(Records drawn from a dataset)

+ + + +

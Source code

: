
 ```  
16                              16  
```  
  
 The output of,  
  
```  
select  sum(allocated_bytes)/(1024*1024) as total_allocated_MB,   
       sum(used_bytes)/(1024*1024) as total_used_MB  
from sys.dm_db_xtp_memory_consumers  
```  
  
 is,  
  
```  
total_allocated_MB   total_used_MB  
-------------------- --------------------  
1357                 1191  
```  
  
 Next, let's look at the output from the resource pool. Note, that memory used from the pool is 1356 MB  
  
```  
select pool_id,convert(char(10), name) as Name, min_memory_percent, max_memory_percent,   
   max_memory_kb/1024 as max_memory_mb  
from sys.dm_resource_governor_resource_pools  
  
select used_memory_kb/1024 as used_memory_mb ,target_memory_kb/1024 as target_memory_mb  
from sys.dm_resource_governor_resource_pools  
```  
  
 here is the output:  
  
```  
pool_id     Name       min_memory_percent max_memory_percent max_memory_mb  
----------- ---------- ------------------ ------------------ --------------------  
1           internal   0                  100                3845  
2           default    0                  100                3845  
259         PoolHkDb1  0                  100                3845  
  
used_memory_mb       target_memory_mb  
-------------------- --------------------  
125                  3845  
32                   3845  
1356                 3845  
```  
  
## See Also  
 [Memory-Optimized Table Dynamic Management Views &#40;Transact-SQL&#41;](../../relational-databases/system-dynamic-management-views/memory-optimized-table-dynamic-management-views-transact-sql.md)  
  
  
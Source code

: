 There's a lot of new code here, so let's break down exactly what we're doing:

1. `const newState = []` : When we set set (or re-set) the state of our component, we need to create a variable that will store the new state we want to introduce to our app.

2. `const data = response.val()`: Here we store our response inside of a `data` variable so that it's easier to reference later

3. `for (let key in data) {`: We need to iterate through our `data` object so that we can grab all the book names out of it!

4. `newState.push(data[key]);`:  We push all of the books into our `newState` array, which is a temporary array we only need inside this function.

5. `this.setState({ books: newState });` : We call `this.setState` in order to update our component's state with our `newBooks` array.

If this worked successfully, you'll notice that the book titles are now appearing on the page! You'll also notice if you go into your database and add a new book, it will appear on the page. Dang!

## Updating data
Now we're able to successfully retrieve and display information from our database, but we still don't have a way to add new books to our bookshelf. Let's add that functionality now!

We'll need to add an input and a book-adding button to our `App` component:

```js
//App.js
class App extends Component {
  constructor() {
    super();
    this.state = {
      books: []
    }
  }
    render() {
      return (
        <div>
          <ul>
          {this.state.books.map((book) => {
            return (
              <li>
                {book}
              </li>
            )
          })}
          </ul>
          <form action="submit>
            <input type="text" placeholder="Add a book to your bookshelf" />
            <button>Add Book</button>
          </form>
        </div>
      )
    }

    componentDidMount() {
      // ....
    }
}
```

+ + + +

What to produce: Some lines of the records above may hold the word "select". Report how many, and nothing else.

Solved problem: 3